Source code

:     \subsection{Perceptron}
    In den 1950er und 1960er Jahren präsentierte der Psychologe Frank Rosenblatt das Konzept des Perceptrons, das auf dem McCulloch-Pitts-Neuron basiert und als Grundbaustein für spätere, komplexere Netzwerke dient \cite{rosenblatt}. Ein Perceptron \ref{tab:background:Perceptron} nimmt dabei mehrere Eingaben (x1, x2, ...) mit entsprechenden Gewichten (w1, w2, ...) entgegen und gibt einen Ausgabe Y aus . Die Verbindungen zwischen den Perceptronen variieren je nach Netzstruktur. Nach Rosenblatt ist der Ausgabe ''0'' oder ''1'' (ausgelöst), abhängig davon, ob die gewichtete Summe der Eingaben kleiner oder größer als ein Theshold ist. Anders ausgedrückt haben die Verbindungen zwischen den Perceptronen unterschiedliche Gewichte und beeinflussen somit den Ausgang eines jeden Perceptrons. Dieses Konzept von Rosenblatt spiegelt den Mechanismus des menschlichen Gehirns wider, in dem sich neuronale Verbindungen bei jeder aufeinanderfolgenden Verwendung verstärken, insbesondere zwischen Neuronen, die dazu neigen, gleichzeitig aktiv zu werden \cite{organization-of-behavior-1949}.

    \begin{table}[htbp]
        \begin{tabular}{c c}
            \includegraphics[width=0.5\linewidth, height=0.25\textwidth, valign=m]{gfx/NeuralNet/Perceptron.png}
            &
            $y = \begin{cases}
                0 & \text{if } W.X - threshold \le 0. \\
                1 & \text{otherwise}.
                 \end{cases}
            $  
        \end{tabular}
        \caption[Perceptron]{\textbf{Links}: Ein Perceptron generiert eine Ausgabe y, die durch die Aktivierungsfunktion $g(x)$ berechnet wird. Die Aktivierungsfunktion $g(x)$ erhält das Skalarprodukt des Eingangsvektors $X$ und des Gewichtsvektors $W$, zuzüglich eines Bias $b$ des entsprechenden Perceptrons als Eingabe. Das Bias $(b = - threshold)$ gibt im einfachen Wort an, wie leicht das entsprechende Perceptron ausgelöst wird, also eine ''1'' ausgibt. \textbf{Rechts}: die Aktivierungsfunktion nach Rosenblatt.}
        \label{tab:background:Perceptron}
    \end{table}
---
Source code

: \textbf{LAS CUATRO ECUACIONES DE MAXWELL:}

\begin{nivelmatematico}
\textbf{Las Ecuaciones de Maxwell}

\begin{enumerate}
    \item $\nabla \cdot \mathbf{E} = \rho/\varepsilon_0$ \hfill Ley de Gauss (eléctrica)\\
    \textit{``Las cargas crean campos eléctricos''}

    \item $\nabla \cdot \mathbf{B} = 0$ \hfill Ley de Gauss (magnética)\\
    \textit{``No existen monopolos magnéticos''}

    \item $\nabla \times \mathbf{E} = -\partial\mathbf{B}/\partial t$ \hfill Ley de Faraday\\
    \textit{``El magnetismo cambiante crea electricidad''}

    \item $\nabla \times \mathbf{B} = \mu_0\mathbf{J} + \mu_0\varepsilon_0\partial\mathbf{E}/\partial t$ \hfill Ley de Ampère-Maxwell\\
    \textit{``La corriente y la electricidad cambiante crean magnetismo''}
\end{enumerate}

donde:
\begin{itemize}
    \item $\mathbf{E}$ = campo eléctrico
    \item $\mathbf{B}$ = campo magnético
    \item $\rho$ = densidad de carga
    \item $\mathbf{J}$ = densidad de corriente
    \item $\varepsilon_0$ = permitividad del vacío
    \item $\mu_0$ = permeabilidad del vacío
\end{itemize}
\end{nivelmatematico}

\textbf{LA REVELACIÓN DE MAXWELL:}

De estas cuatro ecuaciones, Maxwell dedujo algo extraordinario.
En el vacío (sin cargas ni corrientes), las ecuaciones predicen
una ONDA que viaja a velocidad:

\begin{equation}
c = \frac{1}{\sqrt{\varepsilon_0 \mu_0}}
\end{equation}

**PROBLEM:** When a line in the material above holds the word "partial", copy that line.

**SOLUTION:**
    \item $\nabla \times \mathbf{E} = -\partial\mathbf{B}/\partial t$ \hfill Ley de Faraday\\
    \item $\nabla \times \mathbf{B} = \mu_0\mathbf{J} + \mu_0\varepsilon_0\partial\mathbf{E}/\partial t$ \hfill Ley de Ampère-Maxwell\\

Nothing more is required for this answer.